Sunday, March 19, 2006

Not Riding

Today's not ride was hard to get motivated for, 20 F and a north wind and gray and spitting snow, which was all fine once I didn't get out in it. I didn't set out with no spares or tools. The terrain did not include gravel and paved roads, ploughed fields (in my mind the most difficult terrain I don't ride on), hay fields, snowmobile trails, white and black ice, most of which didn't break, class four roads and a quarry.

I didn't get a cup of coffee and a couple of garlic sausages at a tourist shop and consume the meal sitting on the porch of a friend's antique shop.

I didn't follow a flock of turkeys who didn't run, not too fast, in front of me for a quarter mile or so until one by one they didn't cut off into the brush along the trail. I didn't pass a shed full of beagles with rabbit feet nailed to the outside wall in a farmyard and I didn't pass a pile of dead rabbits a little further along the road.

One of the lesser roads didn't devolve from suburban style houses to small simple houses to trailers and shacks and wolf cross-dogs who barked, not too enthusiastically, and yards full of junk and trash. At the top, there weren't concrete barriers across the road. I didn't stop to talk to a fellow running a chain saw, who didn't say hi, hello, sure you can ride, have fun, and shortly thereafter I didn't find a whole network of marked trails with signs saying have a good time, no motors please.

I didn't ride about twenty-five miles in all, and didn't start cramping in the final mile or so and didn't snarf down a bunch of gatorade and food when I got back home.

It's good I didn't ride.

Tuesday, March 14, 2006

Killer Trees and Hope

Riding in the woods gives me yet another chance to ogle trees. I spend as much time observing trees as most do watching television.

After you have watched the same community of trees for thirty years or so, you start to notice things like the fact that maples are vicious. They set into a lime ledge and wedge with their roots until they rive off boulders the size of a Holstein calf just to make themselves a little room. They insinuate themselves up alongside a white pine, stealing the light and gaining steadily until the pine gives up and falls over. The wrap themselves around the base of other species and strangle them.

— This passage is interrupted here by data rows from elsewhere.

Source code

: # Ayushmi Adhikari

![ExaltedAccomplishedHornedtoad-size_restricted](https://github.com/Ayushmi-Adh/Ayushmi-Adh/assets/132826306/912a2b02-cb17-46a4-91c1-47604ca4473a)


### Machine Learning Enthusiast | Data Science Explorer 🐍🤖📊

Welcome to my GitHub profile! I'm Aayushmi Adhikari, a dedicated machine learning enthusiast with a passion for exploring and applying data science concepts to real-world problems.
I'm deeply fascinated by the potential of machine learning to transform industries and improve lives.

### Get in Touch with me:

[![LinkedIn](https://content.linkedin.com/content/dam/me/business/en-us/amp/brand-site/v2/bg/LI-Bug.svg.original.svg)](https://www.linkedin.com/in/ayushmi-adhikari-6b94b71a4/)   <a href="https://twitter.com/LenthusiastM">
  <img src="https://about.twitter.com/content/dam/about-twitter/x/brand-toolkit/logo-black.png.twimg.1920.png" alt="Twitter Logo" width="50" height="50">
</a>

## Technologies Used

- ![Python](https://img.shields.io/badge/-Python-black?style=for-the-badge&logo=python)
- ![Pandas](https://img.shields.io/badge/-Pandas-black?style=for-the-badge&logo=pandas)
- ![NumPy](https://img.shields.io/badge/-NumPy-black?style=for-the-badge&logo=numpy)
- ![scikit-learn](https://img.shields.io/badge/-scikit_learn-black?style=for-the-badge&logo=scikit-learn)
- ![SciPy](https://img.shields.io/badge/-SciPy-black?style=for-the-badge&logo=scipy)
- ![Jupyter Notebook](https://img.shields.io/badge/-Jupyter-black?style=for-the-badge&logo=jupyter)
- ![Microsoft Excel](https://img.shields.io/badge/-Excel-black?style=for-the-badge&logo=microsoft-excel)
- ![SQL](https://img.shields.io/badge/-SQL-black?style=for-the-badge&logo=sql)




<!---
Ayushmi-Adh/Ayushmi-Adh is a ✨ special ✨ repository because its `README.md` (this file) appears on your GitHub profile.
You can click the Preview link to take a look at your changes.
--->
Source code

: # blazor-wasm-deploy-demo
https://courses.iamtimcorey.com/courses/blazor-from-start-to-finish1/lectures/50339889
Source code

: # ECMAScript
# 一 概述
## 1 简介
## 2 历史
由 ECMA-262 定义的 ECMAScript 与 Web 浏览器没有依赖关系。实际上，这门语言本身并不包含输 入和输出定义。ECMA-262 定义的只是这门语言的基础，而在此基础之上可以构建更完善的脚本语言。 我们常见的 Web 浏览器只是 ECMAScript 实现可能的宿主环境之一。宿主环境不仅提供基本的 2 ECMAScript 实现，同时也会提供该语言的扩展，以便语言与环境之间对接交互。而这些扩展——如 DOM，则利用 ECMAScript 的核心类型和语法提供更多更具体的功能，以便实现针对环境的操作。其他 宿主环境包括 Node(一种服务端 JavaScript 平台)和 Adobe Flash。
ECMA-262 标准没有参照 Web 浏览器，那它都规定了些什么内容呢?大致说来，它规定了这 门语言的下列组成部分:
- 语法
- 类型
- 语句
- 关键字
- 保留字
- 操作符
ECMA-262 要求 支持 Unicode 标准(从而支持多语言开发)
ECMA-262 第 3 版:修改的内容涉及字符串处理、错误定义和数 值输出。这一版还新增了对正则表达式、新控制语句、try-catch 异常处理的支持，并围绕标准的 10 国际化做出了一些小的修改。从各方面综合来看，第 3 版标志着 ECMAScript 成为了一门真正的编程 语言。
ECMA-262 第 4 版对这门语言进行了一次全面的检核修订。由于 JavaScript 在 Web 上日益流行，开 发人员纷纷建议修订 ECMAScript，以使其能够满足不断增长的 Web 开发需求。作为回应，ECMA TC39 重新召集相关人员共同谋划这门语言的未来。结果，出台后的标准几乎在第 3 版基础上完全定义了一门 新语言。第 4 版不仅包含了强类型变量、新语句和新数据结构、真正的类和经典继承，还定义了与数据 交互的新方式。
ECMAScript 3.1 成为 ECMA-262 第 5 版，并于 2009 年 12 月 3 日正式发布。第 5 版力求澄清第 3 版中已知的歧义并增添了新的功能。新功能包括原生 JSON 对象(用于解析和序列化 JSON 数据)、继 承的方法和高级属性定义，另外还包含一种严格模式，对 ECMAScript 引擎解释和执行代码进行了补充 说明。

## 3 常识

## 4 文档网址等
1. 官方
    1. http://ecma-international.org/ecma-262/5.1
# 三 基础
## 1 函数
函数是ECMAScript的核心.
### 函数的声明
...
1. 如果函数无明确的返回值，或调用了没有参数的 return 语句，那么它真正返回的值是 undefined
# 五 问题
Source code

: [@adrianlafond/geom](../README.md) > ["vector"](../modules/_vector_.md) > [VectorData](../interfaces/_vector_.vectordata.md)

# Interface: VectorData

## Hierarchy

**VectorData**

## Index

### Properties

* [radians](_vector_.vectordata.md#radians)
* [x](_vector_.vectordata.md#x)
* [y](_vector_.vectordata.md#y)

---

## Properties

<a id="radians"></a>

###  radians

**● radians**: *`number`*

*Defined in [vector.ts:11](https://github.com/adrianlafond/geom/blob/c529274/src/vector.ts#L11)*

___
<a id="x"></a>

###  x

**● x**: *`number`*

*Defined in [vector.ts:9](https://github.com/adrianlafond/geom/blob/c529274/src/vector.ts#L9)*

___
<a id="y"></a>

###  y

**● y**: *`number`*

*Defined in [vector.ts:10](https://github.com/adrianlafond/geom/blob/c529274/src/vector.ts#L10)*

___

A forest over time can take out anything we can build. I have been watching a twelve foot steel wire fence around a defunct local reservoir as it gets laid on its side by various falling boles, then covered by leaves and sticks. If you dig into the organic cover after as little as a decade, the wire's rusted and brittle, snapped easily between fingertips. In fifty years it won't be there in any casually recognizable form.

These and other observations give me hope that, when we have completed our poisoning of our own nest, there is some hope, there is in fact certainty of recovery in some satisfying form.

Monday, March 13, 2006

A Not Riding Yet Day

I have - I don't know - maybe 40 acres of ledgy wooded land across the stream from my house that I have been wanting to put some trail on for years. I have a few exploratory threads started, but they tend to peter out in too wet, too steep, blowdown pickup sticks, whatever.

Late last fall I thought that I had worked out a good start at a perimeter loop, but there's a really disorienting patch of blowdown from an ice storm some years back and I have never managed to put together the same line twice running.

I spent a half a day in there Sunday wandering around and watching and listening and still no satori; eventually it's going to come together and a trail will emerge, but apparently not soon.

In the meantime, mosses and ferns are greening up even as the half thawed ground still crunches underfoot.